Friday, December 28, 2007

Critical Look At Poverty In U.S.A.






Because of the leftist bias of most newspapers and TV news programs. I tend to get my news from various sites on the Internet. I use domestic as well as foreign sites to gather knowledge of what is happening today.
This has been a reliable source of balanced reporting for me, but today when I logged on, the MSN home page featured an article that caught my eyes.

The article is about 41 million people in the United States not having the basic necessities of life.The article is the product of Professor Donna Haig Friedman and others who are feminist activists that teach at The University of Mass.in Boston, and are leaders of the Center For Social Policy.
In their report they stated that 41 million persons could not afford the basic necessities of shelter and medical care.

Yet in a June 2005 report, she and her collaborators reported that in homeless people they studied for their report. The number one medical problem for 78% of those interviewed was substance abuse!!

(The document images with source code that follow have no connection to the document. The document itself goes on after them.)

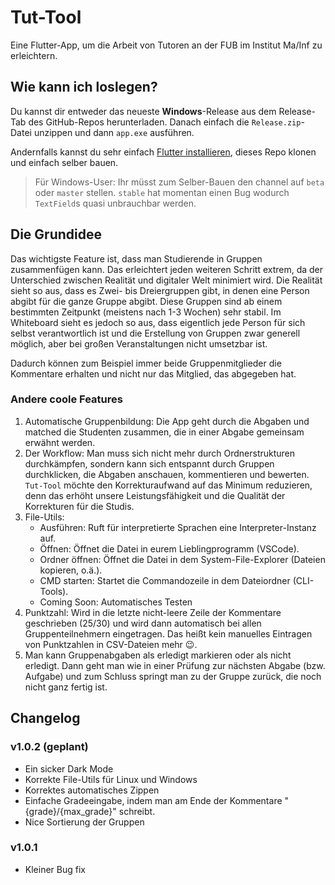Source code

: # Tut-Tool

Eine Flutter-App, um die Arbeit von Tutoren an der FUB im Institut Ma/Inf zu erleichtern.

## Wie kann ich loslegen?

Du kannst dir entweder das neueste **Windows**-Release aus dem Release-Tab des GitHub-Repos herunterladen. Danach einfach die `Release.zip`-Datei unzippen und dann `app.exe` ausführen. 

Andernfalls kannst du sehr einfach [Flutter installieren](https://docs.flutter.dev/get-started/install), dieses Repo klonen und einfach selber bauen. 

> Für Windows-User: Ihr müsst zum Selber-Bauen den channel auf `beta` oder `master` stellen. `stable` hat momentan einen Bug wodurch `TextField`s quasi unbrauchbar werden.  

## Die Grundidee

Das wichtigste Feature ist, dass man Studierende in Gruppen zusammenfügen kann. Das erleichtert jeden weiteren Schritt extrem, da der Unterschied zwischen Realität und digitaler Welt minimiert wird. Die Realität sieht so aus, dass es Zwei- bis Dreiergruppen gibt, in denen eine Person abgibt für die ganze Gruppe abgibt. Diese Gruppen sind ab einem bestimmten Zeitpunkt (meistens nach 1-3 Wochen) sehr stabil. Im Whiteboard sieht es jedoch so aus, dass eigentlich jede Person für sich selbst verantwortlich ist und die Erstellung von Gruppen zwar generell möglich, aber bei großen Veranstaltungen nicht umsetzbar ist.

Dadurch können zum Beispiel immer beide Gruppenmitglieder die Kommentare erhalten und nicht nur das Mitglied, das abgegeben hat. 

### Andere coole Features

1. Automatische Gruppenbildung: Die App geht durch die Abgaben und matched die Studenten zusammen, die in einer Abgabe gemeinsam erwähnt werden. 
2. Der Workflow: Man muss sich nicht mehr durch Ordnerstrukturen durchkämpfen, sondern kann sich entspannt durch Gruppen durchklicken, die Abgaben anschauen, kommentieren und bewerten. `Tut-Tool` möchte den Korrekturaufwand auf das Minimum reduzieren, denn das erhöht unsere Leistungsfähigkeit und die Qualität der Korrekturen für die Studis. 
3. File-Utils:
    - Ausführen: Ruft für interpretierte Sprachen eine Interpreter-Instanz auf.
    - Öffnen: Öffnet die Datei in eurem Lieblingprogramm (VSCode).
    - Ordner öffnen: Öffnet die Datei in dem System-File-Explorer (Dateien kopieren, o.ä.).
    - CMD starten: Startet die Commandozeile in dem Dateiordner (CLI-Tools).
    - Coming Soon: Automatisches Testen
4. Punktzahl: Wird in die letzte nicht-leere Zeile der Kommentare geschrieben (25/30) und wird dann automatisch bei allen Gruppenteilnehmern eingetragen. Das heißt kein manuelles Eintragen von Punktzahlen in CSV-Dateien mehr 😉.
5. Man kann Gruppenabgaben als erledigt markieren oder als nicht erledigt. Dann geht man wie in einer Prüfung zur nächsten Abgabe (bzw. Aufgabe) und zum Schluss springt man zu der Gruppe zurück, die noch nicht ganz fertig ist.

## Changelog

### v1.0.2 (geplant)
- Ein sicker Dark Mode
- Korrekte File-Utils für Linux und Windows
- Korrektes automatisches Zippen
- Einfache Gradeeingabe, indem man am Ende der Kommentare "{grade}/{max_grade}" schreibt. 
- Nice Sortierung der Gruppen

### v1.0.1

- Kleiner Bug fix
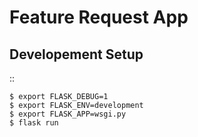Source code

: Feature Request App
===================

Developement Setup
------------------
::

    $ export FLASK_DEBUG=1
    $ export FLASK_ENV=development
    $ export FLASK_APP=wsgi.py
    $ flask run



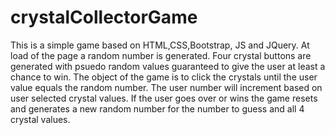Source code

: # crystalCollectorGame

This is a simple game based on HTML,CSS,Bootstrap, JS and JQuery. At load of the page a random number is generated.
Four crystal buttons are generated with psuedo random values guaranteed to give the user at least a chance to win.
The object of the game is to click the crystals until the user value equals the random number. The user number will
increment based on user selected crystal values. If the user goes over or wins the game resets and generates a new
random number for the number to guess and all 4 crystal values.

To give you an inkling of this professors political sympaties I offer the following quote from her report on the recruitment of PHD candidates at UMass.

"Again this year, we were contacted by the Open Society Institute about a program that is funded by the Soros Foundation Network and USAID that brings Palestinian doctoral students to a limited number of American universities. Although this year’s candidates were better matched to a program in public administration rather than public policy, we are definitely interested in future collaboration".
This gives us a slight inkling what their political positions are. Could it be Socialism?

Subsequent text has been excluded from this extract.